Obviously you’d prefer to win every game, but just beating a dreadful FSU team to cap the regular season with bowl eligibility would maintain the momentum. Napier has begun getting commitments from recruits again, and “you get to play with Lagway” is a pretty compelling pitch for both high school and transfer prospects. Winning out would enhance that pitch, but getting to the postseason along with having the most promising young signal caller in the country is the baseline for Napier to go into next year on more stable ground than we thought possible six week ago. And it’s attainable even without a win this weekend.

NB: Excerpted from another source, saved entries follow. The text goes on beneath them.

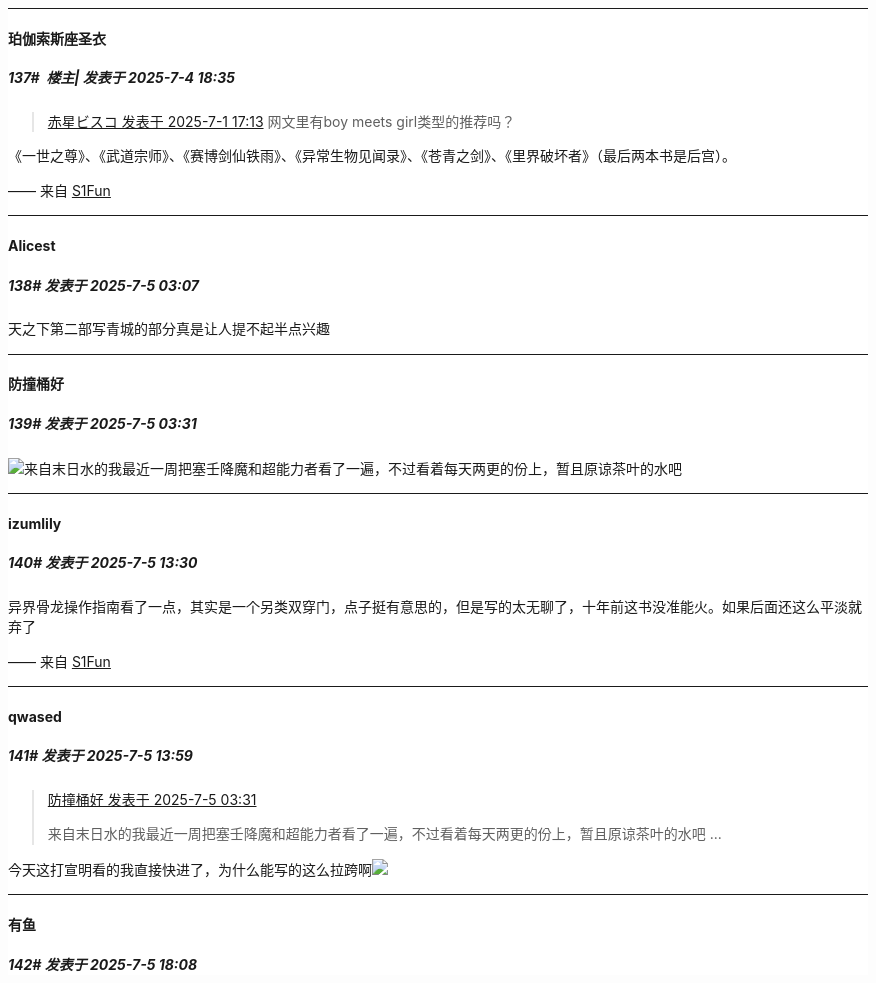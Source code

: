 
*****

####  珀伽索斯座圣衣  
##### 137#         楼主| 发表于 2025-7-4 18:35

<blockquote><a href="httphttps://stage1st.com/2b/forum.php?mod=redirect&amp;goto=findpost&amp;pid=68029285&amp;ptid=2255289" target="_blank">赤星ビスコ 发表于 2025-7-1 17:13</a>
网文里有boy meets girl类型的推荐吗？</blockquote>
《一世之尊》、《武道宗师》、《赛博剑仙铁雨》、《异常生物见闻录》、《苍青之剑》、《里界破坏者》（最后两本书是后宫）。

—— 来自 [S1Fun](https://s1fun.koalcat.com)


*****

####  Alicest  
##### 138#       发表于 2025-7-5 03:07

天之下第二部写青城的部分真是让人提不起半点兴趣


*****

####  防撞桶好  
##### 139#       发表于 2025-7-5 03:31

<img src="https://static.stage1st.com/image/smiley/face2017/037.png" referrerpolicy="no-referrer">来自末日水的我最近一周把塞壬降魔和超能力者看了一遍，不过看着每天两更的份上，暂且原谅茶叶的水吧


*****

####  izumlily  
##### 140#       发表于 2025-7-5 13:30

异界骨龙操作指南看了一点，其实是一个另类双穿门，点子挺有意思的，但是写的太无聊了，十年前这书没准能火。如果后面还这么平淡就弃了

—— 来自 [S1Fun](https://s1fun.koalcat.com)


*****

####  qwased  
##### 141#       发表于 2025-7-5 13:59

<blockquote><a href="httphttps://stage1st.com/2b/forum.php?mod=redirect&amp;goto=findpost&amp;pid=68047814&amp;ptid=2255289" target="_blank">防撞桶好 发表于 2025-7-5 03:31</a>

来自末日水的我最近一周把塞壬降魔和超能力者看了一遍，不过看着每天两更的份上，暂且原谅茶叶的水吧 ...</blockquote>
今天这打宣明看的我直接快进了，为什么能写的这么拉跨啊<img src="https://static.stage1st.com/image/smiley/face2017/002.png" referrerpolicy="no-referrer">


*****

####  有鱼  
##### 142#       发表于 2025-7-5 18:08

Lane Kiffin is not in any danger of losing his job any time soon, but the pressure is on. Even Florida made mincemeat of his Egg Bowl opponent before making what proved to be successful changes to the defense, making this weekend’s game easily the tougher of the Rebels’ two remaining games.

Ole Miss really stepped up its NIL spending after last year to make a playoff run this year. Everything was aligning: Jaxon Dart is a senior, Nick Saban retired, LSU was headed for regression without Jayden Daniels, and the schedule missed Bama, Tennessee, preseason darling Missouri, and both Texas teams. A lot of the spending went to the defensive front, and it has paid off with the Rebels leading the country in sacks by a significant margin.

And indeed, the team won a game that in years past it would typically lose when it handled Georgia two weeks ago. A truly big win had been like Lucy and the football for the Rebels’ Charlie Brown. Fans even took what was originally intended to be a rallying cry, “We Are Ole Miss”, and made it into a sarcastic statement of frustration. If you find it on various social media platforms, WAOM is more likely to be synonymous with “oh no, we stepped on a rake again” rather than “we are so awesome right now”. But Kiffin overcame that history with the dominant victory over the Bulldogs.

Failing to win the big one is only one half of the WAOM lament, however. The team has a history of dropping winnable games to fall short of a breakthrough. The most infamous example was in 2015, when the Rebels beat Alabama early and were in the driver’s seat for the SEC Championship Game at October’s end. However on the first Saturday in November, the team went to overtime with a then 4-4 Arkansas team. Things looked bleak for the Razorbacks, with them in 4th & 25 after Ole Miss had already scored a touchdown, when one of the most ridiculous conversions in the history of the sport happened:

But that’s not all. The Hogs scored two plays later and decided to go for two and the win. A rush end sacked the quarterback on the attempt, but he pulled the face mask in the process. Given a second chance, Arkansas ran a QB draw up the middle for the game-winning score. It was the WAOM game to end all WAOM games.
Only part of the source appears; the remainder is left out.